There is general agreement on Verhoeff’s (1918) and Manton’s (1965) view that the T-shaped configuration of the exoskeletal components in Adesmata is due to a lateral shift of the entire tentorial complex. The coincident transformation of the tentorial transverse bar and of the paralabial sclerites has, however, been contentious. Three hypotheses have been discussed thus far:

(i) The original articulation between the tentorium (i.e., its transverse bar) and the cephalic pleurite is maintained in adesmatans but has been transformed into a hinge for the gain of an additional articulation between the tentorium and the labral sidepieces; paralabial sclerites are exceptionally identified in adesmatan species such as Himantarium gabrielis, in which they are no longer articulated to the labral sidepieces but are anteriorly displaced into a ‘non-functional’ position between the cephalic pleurite and the clypeus (Verhoeff 1918).

(ii) The lateral shift of the tentorium correlates with a loss of both the tentorial transverse bar and the paralabial sclerites as a result of loss of any tentorial mobility (Manton 1965).
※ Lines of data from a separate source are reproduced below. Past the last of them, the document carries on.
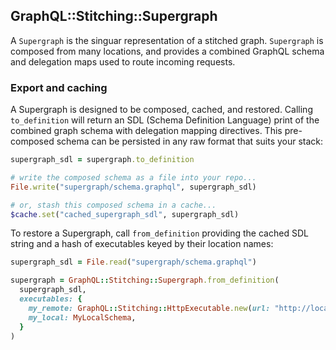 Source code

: ## GraphQL::Stitching::Supergraph

A `Supergraph` is the singuar representation of a stitched graph. `Supergraph` is composed from many locations, and provides a combined GraphQL schema and delegation maps used to route incoming requests.

### Export and caching

A Supergraph is designed to be composed, cached, and restored. Calling `to_definition` will return an SDL (Schema Definition Language) print of the combined graph schema with delegation mapping directives. This pre-composed schema can be persisted in any raw format that suits your stack:

```ruby
supergraph_sdl = supergraph.to_definition

# write the composed schema as a file into your repo...
File.write("supergraph/schema.graphql", supergraph_sdl)

# or, stash this composed schema in a cache...
$cache.set("cached_supergraph_sdl", supergraph_sdl)
```

To restore a Supergraph, call `from_definition` providing the cached SDL string and a hash of executables keyed by their location names:

```ruby
supergraph_sdl = File.read("supergraph/schema.graphql")

supergraph = GraphQL::Stitching::Supergraph.from_definition(
  supergraph_sdl,
  executables: {
    my_remote: GraphQL::Stitching::HttpExecutable.new(url: "http://localhost:3000"),
    my_local: MyLocalSchema,
  }
)
```
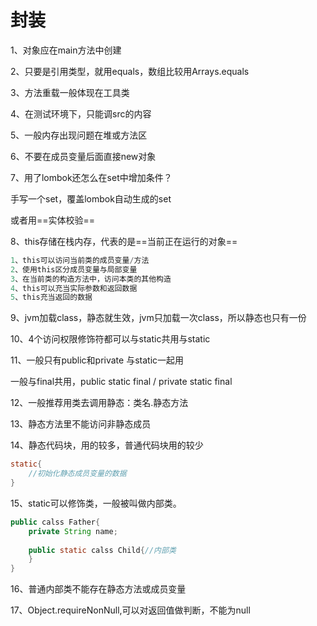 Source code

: # 封装

1、对象应在main方法中创建

2、只要是引用类型，就用equals，数组比较用Arrays.equals

3、方法重载一般体现在工具类

4、在测试环境下，只能调src的内容

5、一般内存出现问题在堆或方法区

6、不要在成员变量后面直接new对象

7、用了lombok还怎么在set中增加条件？

手写一个set，覆盖lombok自动生成的set

或者用==实体校验==

8、this存储在栈内存，代表的是==当前正在运行的对象==

```java
1、this可以访问当前类的成员变量/方法
2、使用this区分成员变量与局部变量
3、在当前类的构造方法中，访问本类的其他构造
4、this可以充当实际参数和返回数据
5、this充当返回的数据
```

9、jvm加载class，静态就生效，jvm只加载一次class，所以静态也只有一份

10、4个访问权限修饰符都可以与static共用与static

11、一般只有public和private 与static一起用

一般与final共用，public static final / private static final

12、一般推荐用类去调用静态：类名.静态方法

13、静态方法里不能访问非静态成员

14、静态代码块，用的较多，普通代码块用的较少

```java
static{
    //初始化静态成员变量的数据
}
```

15、static可以修饰类，一般被叫做内部类。

```java
public calss Father{
    private String name;
    
    public static calss Child{//内部类  
    }
}
```

16、普通内部类不能存在静态方法或成员变量

17、Object.requireNonNull,可以对返回值做判断，不能为null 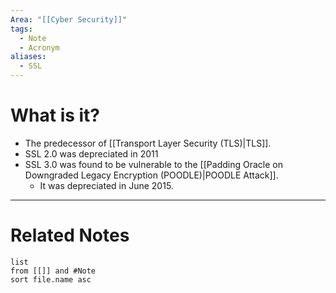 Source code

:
 ```yaml
---
Area: "[[Cyber Security]]"
tags:
  - Note
  - Acronym
aliases:
  - SSL
---
```

# What is it?
- The predecessor of [[Transport Layer Security (TLS)|TLS]].
- SSL 2.0 was depreciated in 2011
- SSL 3.0 was found to be vulnerable to the [[Padding Oracle on Downgraded Legacy Encryption (POODLE)|POODLE Attack]].
	- It was depreciated in June 2015.


---
# Related Notes
```dataview
list
from [[]] and #Note 
sort file.name asc
```
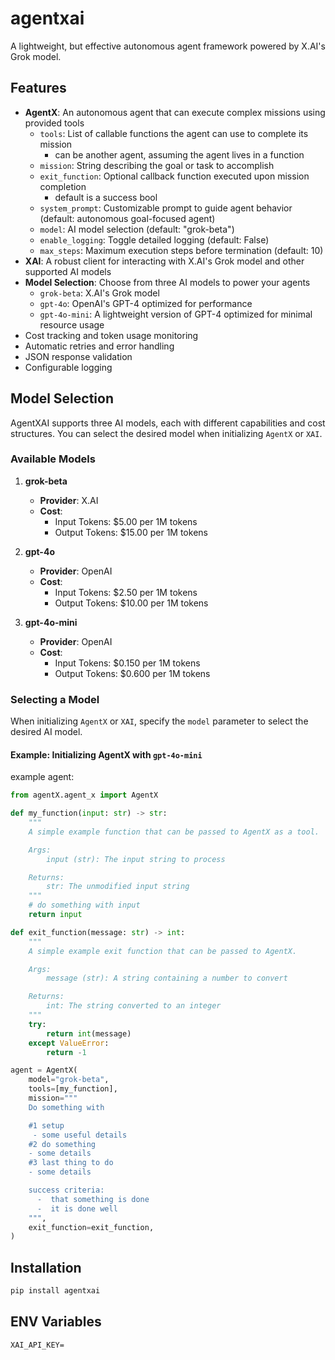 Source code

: # agentxai

A lightweight, but effective autonomous agent framework powered by X.AI's Grok model.

## Features

- **AgentX**: An autonomous agent that can execute complex missions using provided tools
  - `tools`: List of callable functions the agent can use to complete its mission
    - can be another agent, assuming the agent lives in a function
  - `mission`: String describing the goal or task to accomplish
  - `exit_function`: Optional callback function executed upon mission completion
    - default is a success bool
  - `system_prompt`: Customizable prompt to guide agent behavior (default: autonomous goal-focused agent)
  - `model`: AI model selection (default: "grok-beta")
  - `enable_logging`: Toggle detailed logging (default: False)
  - `max_steps`: Maximum execution steps before termination (default: 10)
- **XAI**: A robust client for interacting with X.AI's Grok model and other supported AI models
- **Model Selection**: Choose from three AI models to power your agents
  - `grok-beta`: X.AI's Grok model
  - `gpt-4o`: OpenAI's GPT-4 optimized for performance
  - `gpt-4o-mini`: A lightweight version of GPT-4 optimized for minimal resource usage
- Cost tracking and token usage monitoring
- Automatic retries and error handling
- JSON response validation
- Configurable logging

## Model Selection

AgentXAI supports three AI models, each with different capabilities and cost structures. You can select the desired model when initializing `AgentX` or `XAI`.

### Available Models

1. **grok-beta**
   - **Provider**: X.AI
   - **Cost**:
     - Input Tokens: $5.00 per 1M tokens
     - Output Tokens: $15.00 per 1M tokens

2. **gpt-4o**
   - **Provider**: OpenAI
   - **Cost**:
     - Input Tokens: $2.50 per 1M tokens
     - Output Tokens: $10.00 per 1M tokens

3. **gpt-4o-mini**
   - **Provider**: OpenAI
   - **Cost**:
     - Input Tokens: $0.150 per 1M tokens
     - Output Tokens: $0.600 per 1M tokens

### Selecting a Model

When initializing `AgentX` or `XAI`, specify the `model` parameter to select the desired AI model.

#### Example: Initializing AgentX with `gpt-4o-mini`

example agent:

```python
from agentX.agent_x import AgentX

def my_function(input: str) -> str:
    """
    A simple example function that can be passed to AgentX as a tool.

    Args:
        input (str): The input string to process

    Returns:
        str: The unmodified input string
    """
    # do something with input
    return input

def exit_function(message: str) -> int:
    """
    A simple example exit function that can be passed to AgentX.

    Args:
        message (str): A string containing a number to convert

    Returns:
        int: The string converted to an integer
    """
    try:
        return int(message)
    except ValueError:
        return -1

agent = AgentX(
    model="grok-beta",
    tools=[my_function],
    mission="""
    Do something with

    #1 setup
     - some useful details
    #2 do something
    - some details
    #3 last thing to do
    - some details

    success criteria:
      -  that something is done
      -  it is done well
    """,
    exit_function=exit_function,
)
```

## Installation

```bash
pip install agentxai
```

## ENV Variables


```
XAI_API_KEY=
```
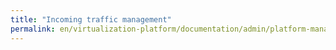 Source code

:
 ```yaml
---
title: "Incoming traffic management"
permalink: en/virtualization-platform/documentation/admin/platform-management/traffic-control/ingress.html
---
```

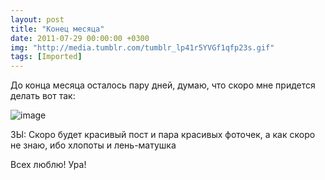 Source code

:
 ```yaml
---
layout: post
title: "Конец месяца"
date: 2011-07-29 00:00:00 +0300
img: "http://media.tumblr.com/tumblr_lp41r5YVGf1qfp23s.gif"
tags: [Imported]
---
```


До конца месяца осталось пару дней, думаю, что скоро мне придется делать вот так:

![image](tumblr_lp41r5YVGf1qfp23s.gif)

ЗЫ: Скоро будет красивый пост и пара красивых фоточек, а как скоро не знаю, ибо хлопоты и лень-матушка

Всех люблю! Ура! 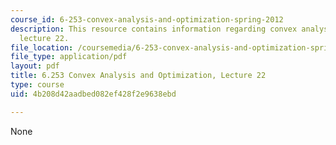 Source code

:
 ```yaml
---
course_id: 6-253-convex-analysis-and-optimization-spring-2012
description: This resource contains information regarding convex analysis and optimization,
  lecture 22.
file_location: /coursemedia/6-253-convex-analysis-and-optimization-spring-2012/4b208d42aadbed082ef428f2e9638ebd_MIT6_253S12_lec22.pdf
file_type: application/pdf
layout: pdf
title: 6.253 Convex Analysis and Optimization, Lecture 22
type: course
uid: 4b208d42aadbed082ef428f2e9638ebd

---
```

None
(iii) The transverse bar (and its articulation with the cephalic pleurite) is maintained in adesmatans, but it extends straight in line with the epipharyngeal bar, such that the original bifurcation point between these two bars (and their distinct identities) is no longer recognizable. Unified in this manner into a single oblique bar, it positionally replaces the paralabial sclerites, which are lost (Koch and Edgecombe 2012). Based on light microscopical studies of whole-mounts, Bonato et al. (2014, their Table S2) followed Verhoeff’s assumption in considering paralabial sclerites as “recognizable in the Adesmata” (coded as present in all sampled adesmatan species), in contrast to Koch and Edgecombe (2012) who could not confirm presence of distinct paralabial sclerites in the position indicated by Verhoeff (1918) in any of the species sampled by them, including Himantarium gabrielis (see Koch and Edgecombe 2012, their Fig. 2G). These contrasting views raise the question whether in whole-mounts paralabial sclerites can reliably be distinguished from parts of the tentorium (L. Bonato, pers. comm.). Since the paralabial sclerites in non-geophilomorphs are also articulated to the cephalic pleurites via a hinge-line (e.g., Manton 1965), the difficulty of unambiguously recognizing paralabial sclerites in adesmatan geophilomorphs may indeed be due to the possibility that

(iv) the paralabial sclerites are fused with the tentorium. Loss of the transverse bar would result in the articulation of the tentorium with the cephalic pleurite via its original articulation with the paralabial sclerites.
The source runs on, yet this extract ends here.